The one difficulty I see in moving from the current Geronimo classloading model to the OSGi model is dealing with the change in granularity. In the current model, the granularity is at the jar level and using the one-classloader-per-jar model, you get all of the classes contained in the jar. This is generally the source of the various class loading conflict we see with Geronimo. Different jars might contain their own versions of classes, creating the conflict. With the OSGi model, each bundle explicitly specifies its classloading dependencies in the form of package imports and also specifies which classes it makes available for others to use as package exports. Any packages not specified as exports are private to the bundle scope and are only directly visible to the bundle itself. The bnd tools created by Peter Kriens is a good step toward converting jars into bundles. It examines all of the class files contained in a jar and figures out which files need to be imported from other source and constructs the appropriate headers. This works ok if the bundle doesn't need to export any packages. If exports are required, then additional information about the jar is required. There are a couple of additional downsides to the static analysys: 1) This type of analysis can detect which packages are required, but doesn't tell you anything about which versions of the packages are needed. This can probably be sorted out by coupling the analysis information with information from the maven-style dependencies. That is, your jar requires package org.apache.foo.bar and you specify you have a dependency on org.apache.foo-1.3.2 which happens to export org.apache.foo.bar package, so your bundle import dependency for org.apache.foo.bar is set to the 1.3.2 version level.

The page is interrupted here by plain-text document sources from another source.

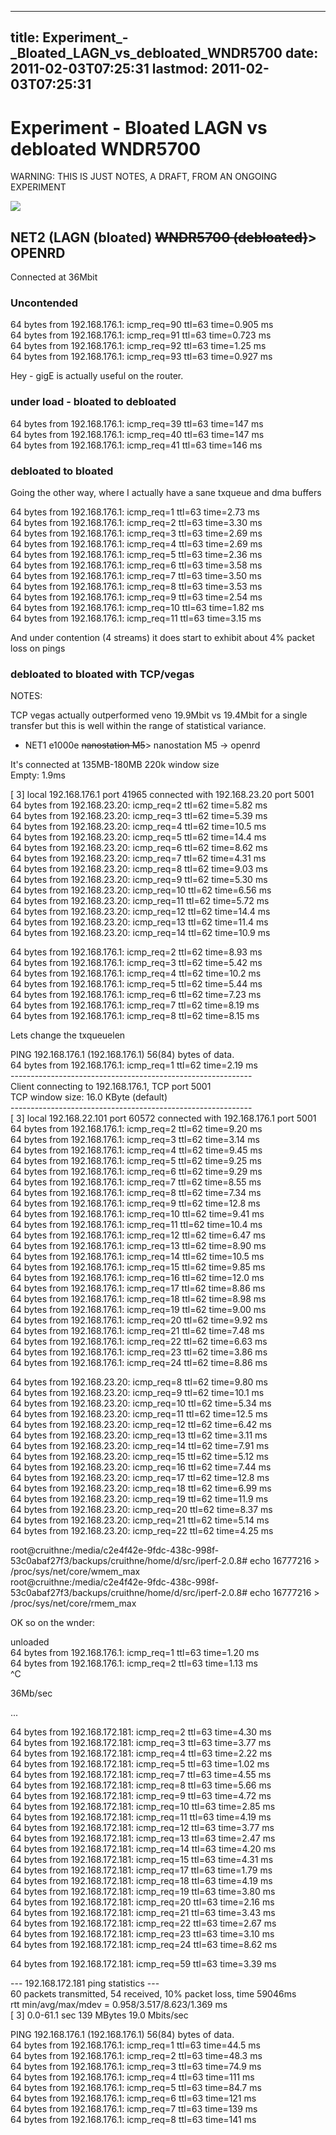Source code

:
---
title: Experiment_-_Bloated_LAGN_vs_debloated_WNDR5700
date: 2011-02-03T07:25:31
lastmod: 2011-02-03T07:25:31
---
Experiment - Bloated LAGN vs debloated WNDR5700
===============================================

WARNING: THIS IS JUST NOTES, A DRAFT, FROM AN ONGOING EXPERIMENT

![](http://nex-6.taht.net/images/housenet.png)

NET2 (LAGN (bloated) ~~<span style="text-align:right;">WNDR5700 (debloated)</span>~~&gt; OPENRD
-----------------------------------------------------------------------------------------------

Connected at 36Mbit

### Uncontended

64 bytes from 192.168.176.1: icmp\_req=90 ttl=63 time=0.905 ms\
64 bytes from 192.168.176.1: icmp\_req=91 ttl=63 time=0.723 ms\
64 bytes from 192.168.176.1: icmp\_req=92 ttl=63 time=1.25 ms\
64 bytes from 192.168.176.1: icmp\_req=93 ttl=63 time=0.927 ms

Hey - gigE is actually useful on the router.

### under load - bloated to debloated

64 bytes from 192.168.176.1: icmp\_req=39 ttl=63 time=147 ms\
64 bytes from 192.168.176.1: icmp\_req=40 ttl=63 time=147 ms\
64 bytes from 192.168.176.1: icmp\_req=41 ttl=63 time=146 ms

### debloated to bloated

Going the other way, where I actually have a sane txqueue and dma
buffers

64 bytes from 192.168.176.1: icmp\_req=1 ttl=63 time=2.73 ms\
64 bytes from 192.168.176.1: icmp\_req=2 ttl=63 time=3.30 ms\
64 bytes from 192.168.176.1: icmp\_req=3 ttl=63 time=2.69 ms\
64 bytes from 192.168.176.1: icmp\_req=4 ttl=63 time=2.69 ms\
64 bytes from 192.168.176.1: icmp\_req=5 ttl=63 time=2.36 ms\
64 bytes from 192.168.176.1: icmp\_req=6 ttl=63 time=3.58 ms\
64 bytes from 192.168.176.1: icmp\_req=7 ttl=63 time=3.50 ms\
64 bytes from 192.168.176.1: icmp\_req=8 ttl=63 time=3.53 ms\
64 bytes from 192.168.176.1: icmp\_req=9 ttl=63 time=2.54 ms\
64 bytes from 192.168.176.1: icmp\_req=10 ttl=63 time=1.82 ms\
64 bytes from 192.168.176.1: icmp\_req=11 ttl=63 time=3.15 ms

And under contention (4 streams) it does start to exhibit about 4%
packet loss on pings

### debloated to bloated with TCP/vegas

NOTES:

TCP vegas actually outperformed veno 19.9Mbit vs 19.4Mbit for a single
transfer but this is well within the range of statistical variance.

-   NET1 e1000e ~~<span style="text-align:right;">nanostation
    M5</span>~~&gt; nanostation M5 -&gt; openrd

It's connected at 135MB-180MB 220k window size\
Empty: 1.9ms

\[ 3\] local 192.168.176.1 port 41965 connected with 192.168.23.20 port
5001\
64 bytes from 192.168.23.20: icmp\_req=2 ttl=62 time=5.82 ms\
64 bytes from 192.168.23.20: icmp\_req=3 ttl=62 time=5.39 ms\
64 bytes from 192.168.23.20: icmp\_req=4 ttl=62 time=10.5 ms\
64 bytes from 192.168.23.20: icmp\_req=5 ttl=62 time=14.4 ms\
64 bytes from 192.168.23.20: icmp\_req=6 ttl=62 time=8.62 ms\
64 bytes from 192.168.23.20: icmp\_req=7 ttl=62 time=4.31 ms\
64 bytes from 192.168.23.20: icmp\_req=8 ttl=62 time=9.03 ms\
64 bytes from 192.168.23.20: icmp\_req=9 ttl=62 time=5.30 ms\
64 bytes from 192.168.23.20: icmp\_req=10 ttl=62 time=6.56 ms\
64 bytes from 192.168.23.20: icmp\_req=11 ttl=62 time=5.72 ms\
64 bytes from 192.168.23.20: icmp\_req=12 ttl=62 time=14.4 ms\
64 bytes from 192.168.23.20: icmp\_req=13 ttl=62 time=11.4 ms\
64 bytes from 192.168.23.20: icmp\_req=14 ttl=62 time=10.9 ms

64 bytes from 192.168.176.1: icmp\_req=2 ttl=62 time=8.93 ms\
64 bytes from 192.168.176.1: icmp\_req=3 ttl=62 time=5.42 ms\
64 bytes from 192.168.176.1: icmp\_req=4 ttl=62 time=10.2 ms\
64 bytes from 192.168.176.1: icmp\_req=5 ttl=62 time=5.44 ms\
64 bytes from 192.168.176.1: icmp\_req=6 ttl=62 time=7.23 ms\
64 bytes from 192.168.176.1: icmp\_req=7 ttl=62 time=8.19 ms\
64 bytes from 192.168.176.1: icmp\_req=8 ttl=62 time=8.15 ms

Lets change the txqueuelen

PING 192.168.176.1 (192.168.176.1) 56(84) bytes of data.\
64 bytes from 192.168.176.1: icmp\_req=1 ttl=62 time=2.19 ms\
------------------------------------------------------------\
Client connecting to 192.168.176.1, TCP port 5001\
TCP window size: 16.0 KByte (default)\
------------------------------------------------------------\
\[ 3\] local 192.168.22.101 port 60572 connected with 192.168.176.1 port
5001\
64 bytes from 192.168.176.1: icmp\_req=2 ttl=62 time=9.20 ms\
64 bytes from 192.168.176.1: icmp\_req=3 ttl=62 time=3.14 ms\
64 bytes from 192.168.176.1: icmp\_req=4 ttl=62 time=9.45 ms\
64 bytes from 192.168.176.1: icmp\_req=5 ttl=62 time=9.25 ms\
64 bytes from 192.168.176.1: icmp\_req=6 ttl=62 time=9.29 ms\
64 bytes from 192.168.176.1: icmp\_req=7 ttl=62 time=8.55 ms\
64 bytes from 192.168.176.1: icmp\_req=8 ttl=62 time=7.34 ms\
64 bytes from 192.168.176.1: icmp\_req=9 ttl=62 time=12.8 ms\
64 bytes from 192.168.176.1: icmp\_req=10 ttl=62 time=9.41 ms\
64 bytes from 192.168.176.1: icmp\_req=11 ttl=62 time=10.4 ms\
64 bytes from 192.168.176.1: icmp\_req=12 ttl=62 time=6.47 ms\
64 bytes from 192.168.176.1: icmp\_req=13 ttl=62 time=8.90 ms\
64 bytes from 192.168.176.1: icmp\_req=14 ttl=62 time=10.5 ms\
64 bytes from 192.168.176.1: icmp\_req=15 ttl=62 time=9.85 ms\
64 bytes from 192.168.176.1: icmp\_req=16 ttl=62 time=12.0 ms\
64 bytes from 192.168.176.1: icmp\_req=17 ttl=62 time=8.86 ms\
64 bytes from 192.168.176.1: icmp\_req=18 ttl=62 time=8.98 ms\
64 bytes from 192.168.176.1: icmp\_req=19 ttl=62 time=9.00 ms\
64 bytes from 192.168.176.1: icmp\_req=20 ttl=62 time=9.92 ms\
64 bytes from 192.168.176.1: icmp\_req=21 ttl=62 time=7.48 ms\
64 bytes from 192.168.176.1: icmp\_req=22 ttl=62 time=6.63 ms\
64 bytes from 192.168.176.1: icmp\_req=23 ttl=62 time=3.86 ms\
64 bytes from 192.168.176.1: icmp\_req=24 ttl=62 time=8.86 ms

64 bytes from 192.168.23.20: icmp\_req=8 ttl=62 time=9.80 ms\
64 bytes from 192.168.23.20: icmp\_req=9 ttl=62 time=10.1 ms\
64 bytes from 192.168.23.20: icmp\_req=10 ttl=62 time=5.34 ms\
64 bytes from 192.168.23.20: icmp\_req=11 ttl=62 time=12.5 ms\
64 bytes from 192.168.23.20: icmp\_req=12 ttl=62 time=6.42 ms\
64 bytes from 192.168.23.20: icmp\_req=13 ttl=62 time=3.11 ms\
64 bytes from 192.168.23.20: icmp\_req=14 ttl=62 time=7.91 ms\
64 bytes from 192.168.23.20: icmp\_req=15 ttl=62 time=5.12 ms\
64 bytes from 192.168.23.20: icmp\_req=16 ttl=62 time=7.44 ms\
64 bytes from 192.168.23.20: icmp\_req=17 ttl=62 time=12.8 ms\
64 bytes from 192.168.23.20: icmp\_req=18 ttl=62 time=6.99 ms\
64 bytes from 192.168.23.20: icmp\_req=19 ttl=62 time=11.9 ms\
64 bytes from 192.168.23.20: icmp\_req=20 ttl=62 time=8.37 ms\
64 bytes from 192.168.23.20: icmp\_req=21 ttl=62 time=5.14 ms\
64 bytes from 192.168.23.20: icmp\_req=22 ttl=62 time=4.25 ms

root@cruithne:/media/c2e4f42e-9fdc-438c-998f-53c0abaf27f3/backups/cruithne/home/d/src/iperf-2.0.8\#
echo 16777216 &gt; /proc/sys/net/core/wmem\_max\
root@cruithne:/media/c2e4f42e-9fdc-438c-998f-53c0abaf27f3/backups/cruithne/home/d/src/iperf-2.0.8\#
echo 16777216 &gt; /proc/sys/net/core/rmem\_max

OK so on the wnder:

unloaded\
64 bytes from 192.168.176.1: icmp\_req=1 ttl=63 time=1.20 ms\
64 bytes from 192.168.176.1: icmp\_req=2 ttl=63 time=1.13 ms\
\^C

36Mb/sec

...

64 bytes from 192.168.172.181: icmp\_req=2 ttl=63 time=4.30 ms\
64 bytes from 192.168.172.181: icmp\_req=3 ttl=63 time=3.77 ms\
64 bytes from 192.168.172.181: icmp\_req=4 ttl=63 time=2.22 ms\
64 bytes from 192.168.172.181: icmp\_req=5 ttl=63 time=1.02 ms\
64 bytes from 192.168.172.181: icmp\_req=7 ttl=63 time=4.55 ms\
64 bytes from 192.168.172.181: icmp\_req=8 ttl=63 time=5.66 ms\
64 bytes from 192.168.172.181: icmp\_req=9 ttl=63 time=4.72 ms\
64 bytes from 192.168.172.181: icmp\_req=10 ttl=63 time=2.85 ms\
64 bytes from 192.168.172.181: icmp\_req=11 ttl=63 time=4.19 ms\
64 bytes from 192.168.172.181: icmp\_req=12 ttl=63 time=3.77 ms\
64 bytes from 192.168.172.181: icmp\_req=13 ttl=63 time=2.47 ms\
64 bytes from 192.168.172.181: icmp\_req=14 ttl=63 time=4.20 ms\
64 bytes from 192.168.172.181: icmp\_req=15 ttl=63 time=4.31 ms\
64 bytes from 192.168.172.181: icmp\_req=17 ttl=63 time=1.79 ms\
64 bytes from 192.168.172.181: icmp\_req=18 ttl=63 time=4.19 ms\
64 bytes from 192.168.172.181: icmp\_req=19 ttl=63 time=3.80 ms\
64 bytes from 192.168.172.181: icmp\_req=20 ttl=63 time=2.16 ms\
64 bytes from 192.168.172.181: icmp\_req=21 ttl=63 time=3.43 ms\
64 bytes from 192.168.172.181: icmp\_req=22 ttl=63 time=2.67 ms\
64 bytes from 192.168.172.181: icmp\_req=23 ttl=63 time=3.10 ms\
64 bytes from 192.168.172.181: icmp\_req=24 ttl=63 time=8.62 ms

64 bytes from 192.168.172.181: icmp\_req=59 ttl=63 time=3.39 ms

--- 192.168.172.181 ping statistics ---\
60 packets transmitted, 54 received, 10% packet loss, time 59046ms\
rtt min/avg/max/mdev = 0.958/3.517/8.623/1.369 ms\
\[ 3\] 0.0-61.1 sec 139 MBytes 19.0 Mbits/sec

PING 192.168.176.1 (192.168.176.1) 56(84) bytes of data.\
64 bytes from 192.168.176.1: icmp\_req=1 ttl=63 time=44.5 ms\
64 bytes from 192.168.176.1: icmp\_req=2 ttl=63 time=48.3 ms\
64 bytes from 192.168.176.1: icmp\_req=3 ttl=63 time=74.9 ms\
64 bytes from 192.168.176.1: icmp\_req=4 ttl=63 time=111 ms\
64 bytes from 192.168.176.1: icmp\_req=5 ttl=63 time=84.7 ms\
64 bytes from 192.168.176.1: icmp\_req=6 ttl=63 time=121 ms\
64 bytes from 192.168.176.1: icmp\_req=7 ttl=63 time=139 ms\
64 bytes from 192.168.176.1: icmp\_req=8 ttl=63 time=141 ms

2) It's not very good at determining dynamic classloading dependencies. This also requires some additional metadata to indicate certain packages are going to be required by the application.

Rick

David Jencks wrote:
Geronimo has been around for a while and despite the many good features gbeans and the geronimo kernel are not catching on big time. I think we want to consider taking action now to avoid ending up being dragged down by supporting a dead container. Here are a few thoughts.

Actual problems with geronimo:
- gbeans are too restrictive. It's too hard to instantiate other peoples components as gbeans. GBeans don't support common patterns like factory methods, factory beans, etc etc, and require the component to be instantiated directly by the gbean framework. - it's too hard to get the classloaders to work. The most common problem is a class cast exception due to loading the same jar in two plugins. NoClassDefFound errors from an optional jar in a child classloader are also really annoying.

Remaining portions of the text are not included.